When I was in elementary school, there was a class for gifted students run by a remarkable teacher. Her idea was that the students should be in charge of their own education, so she had them each pick a subject they wanted to study. At first I studied space exploration, and then I studied whales. The next year I studied computers for a long while (this was in the days before anyone had a computer in their home!), and the year after that I switched to lasers. One day I was reading an explanation of lasers in a physics book when an older kid came along and in a tone of complete awe asked, "Danny, you're studying physics?" I sheepishly explained otherwise, and he went about his business, but I came away with the idea that physics was a difficult and impressive subject! So the next year, in fifth grade, I was determined to study physics. After that, I was convinced I wanted to go to Caltech and become a physicist.

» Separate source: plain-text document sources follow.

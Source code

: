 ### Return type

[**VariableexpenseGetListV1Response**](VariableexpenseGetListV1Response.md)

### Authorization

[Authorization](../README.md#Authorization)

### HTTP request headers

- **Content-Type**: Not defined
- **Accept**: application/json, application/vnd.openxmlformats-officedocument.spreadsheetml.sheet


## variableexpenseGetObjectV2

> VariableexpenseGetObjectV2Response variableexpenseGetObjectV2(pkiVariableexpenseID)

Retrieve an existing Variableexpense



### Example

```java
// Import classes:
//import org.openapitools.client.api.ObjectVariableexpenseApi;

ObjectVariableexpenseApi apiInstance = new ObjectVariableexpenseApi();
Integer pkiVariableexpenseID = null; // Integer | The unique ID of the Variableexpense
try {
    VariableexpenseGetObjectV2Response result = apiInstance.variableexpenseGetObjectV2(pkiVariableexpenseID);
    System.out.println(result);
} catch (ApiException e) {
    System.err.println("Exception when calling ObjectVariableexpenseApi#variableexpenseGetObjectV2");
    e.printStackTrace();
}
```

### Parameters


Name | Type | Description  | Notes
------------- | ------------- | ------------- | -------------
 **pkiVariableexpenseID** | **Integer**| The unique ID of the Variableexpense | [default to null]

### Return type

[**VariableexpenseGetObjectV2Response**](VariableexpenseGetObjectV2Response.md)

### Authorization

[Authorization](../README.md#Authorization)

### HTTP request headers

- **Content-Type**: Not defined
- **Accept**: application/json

At that point, I honestly had no idea that there were such things as mathematicians. I liked math, and I liked it when my dad showed me mathematical things he knew that were over my head, but I had no idea a person could make a career of it. Then in middle school I went into Project MEGSSS (the precursor to IMACS) and started learning from the Elements of Mathematics curriculum (the basis for the EMF curriculum). At that point I felt the wonderful beauty and poetry in mathematics. I had great teachers like Burt Kaufman and Ed Martin who were encouraging and really made this material accessible, and thanks to them I was hooked. So pretty much from then on I wanted to be a mathematician.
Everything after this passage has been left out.